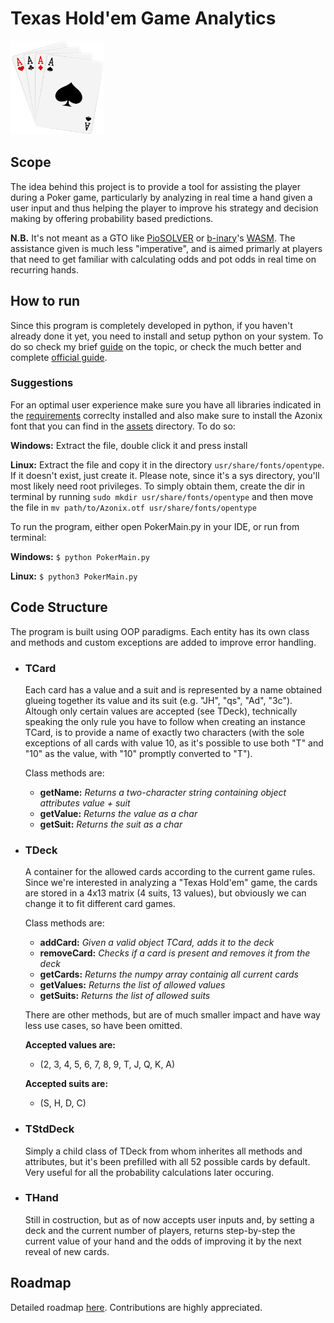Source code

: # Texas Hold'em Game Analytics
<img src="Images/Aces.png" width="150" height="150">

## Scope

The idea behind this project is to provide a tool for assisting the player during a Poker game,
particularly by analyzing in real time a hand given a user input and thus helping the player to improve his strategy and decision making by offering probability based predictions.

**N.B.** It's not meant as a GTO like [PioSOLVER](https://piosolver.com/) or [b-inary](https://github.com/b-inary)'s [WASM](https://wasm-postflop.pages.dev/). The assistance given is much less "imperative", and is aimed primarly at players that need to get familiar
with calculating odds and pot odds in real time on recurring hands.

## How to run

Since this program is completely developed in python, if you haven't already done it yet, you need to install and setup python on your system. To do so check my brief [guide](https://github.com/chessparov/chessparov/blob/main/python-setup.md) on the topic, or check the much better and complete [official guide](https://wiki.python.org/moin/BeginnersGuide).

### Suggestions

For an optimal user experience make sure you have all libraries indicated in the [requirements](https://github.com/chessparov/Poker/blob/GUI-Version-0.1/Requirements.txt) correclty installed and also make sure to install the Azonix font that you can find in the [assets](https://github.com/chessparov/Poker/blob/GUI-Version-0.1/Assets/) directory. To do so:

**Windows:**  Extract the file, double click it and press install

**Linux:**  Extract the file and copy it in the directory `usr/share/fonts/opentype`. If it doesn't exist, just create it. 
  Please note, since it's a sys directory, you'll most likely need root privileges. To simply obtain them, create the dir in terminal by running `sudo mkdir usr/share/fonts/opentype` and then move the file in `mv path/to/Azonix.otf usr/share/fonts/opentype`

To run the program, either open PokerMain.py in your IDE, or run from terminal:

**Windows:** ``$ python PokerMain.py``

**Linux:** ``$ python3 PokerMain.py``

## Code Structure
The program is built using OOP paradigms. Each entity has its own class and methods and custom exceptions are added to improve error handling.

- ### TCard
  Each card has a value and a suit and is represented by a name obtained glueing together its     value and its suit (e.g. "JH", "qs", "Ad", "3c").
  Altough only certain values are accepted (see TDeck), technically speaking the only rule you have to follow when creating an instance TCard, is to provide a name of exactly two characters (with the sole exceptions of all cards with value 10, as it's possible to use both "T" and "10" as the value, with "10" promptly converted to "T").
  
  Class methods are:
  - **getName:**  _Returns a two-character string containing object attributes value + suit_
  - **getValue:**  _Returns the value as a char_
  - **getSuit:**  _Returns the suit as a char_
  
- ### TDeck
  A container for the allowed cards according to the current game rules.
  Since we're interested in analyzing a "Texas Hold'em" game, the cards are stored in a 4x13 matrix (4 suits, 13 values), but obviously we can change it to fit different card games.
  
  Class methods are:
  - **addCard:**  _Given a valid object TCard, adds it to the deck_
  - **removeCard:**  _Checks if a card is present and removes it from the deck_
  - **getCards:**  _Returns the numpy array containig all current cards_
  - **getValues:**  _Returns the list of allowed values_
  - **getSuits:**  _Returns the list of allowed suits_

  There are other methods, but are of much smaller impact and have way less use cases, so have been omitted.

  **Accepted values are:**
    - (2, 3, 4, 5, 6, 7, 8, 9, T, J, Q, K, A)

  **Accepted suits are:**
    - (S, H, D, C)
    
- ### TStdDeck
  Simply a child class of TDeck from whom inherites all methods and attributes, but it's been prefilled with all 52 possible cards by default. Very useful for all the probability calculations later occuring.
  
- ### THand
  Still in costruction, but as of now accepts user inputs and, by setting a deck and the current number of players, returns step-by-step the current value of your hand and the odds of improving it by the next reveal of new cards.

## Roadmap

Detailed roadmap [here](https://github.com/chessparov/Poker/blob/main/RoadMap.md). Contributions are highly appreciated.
^^^^^^^^^^^^^^^^
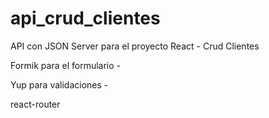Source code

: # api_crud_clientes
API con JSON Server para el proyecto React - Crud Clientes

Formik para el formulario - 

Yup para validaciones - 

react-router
^^^^^^^^^^^^^^^^
▶ [WHAT IS REQUIRED] In the material above, find the line containing "from the deck_" and the line containing "- ### THand", then write out exactly those two lines and every line between them, and nothing more.

▶ [RESPONSE TO THIS EXERCISE]
  - **removeCard:**  _Checks if a card is present and removes it from the deck_
  - **getCards:**  _Returns the numpy array containig all current cards_
  - **getValues:**  _Returns the list of allowed values_
  - **getSuits:**  _Returns the list of allowed suits_

  There are other methods, but are of much smaller impact and have way less use cases, so have been omitted.

  **Accepted values are:**
    - (2, 3, 4, 5, 6, 7, 8, 9, T, J, Q, K, A)

  **Accepted suits are:**
    - (S, H, D, C)
    
- ### TStdDeck
  Simply a child class of TDeck from whom inherites all methods and attributes, but it's been prefilled with all 52 possible cards by default. Very useful for all the probability calculations later occuring.
  
- ### THand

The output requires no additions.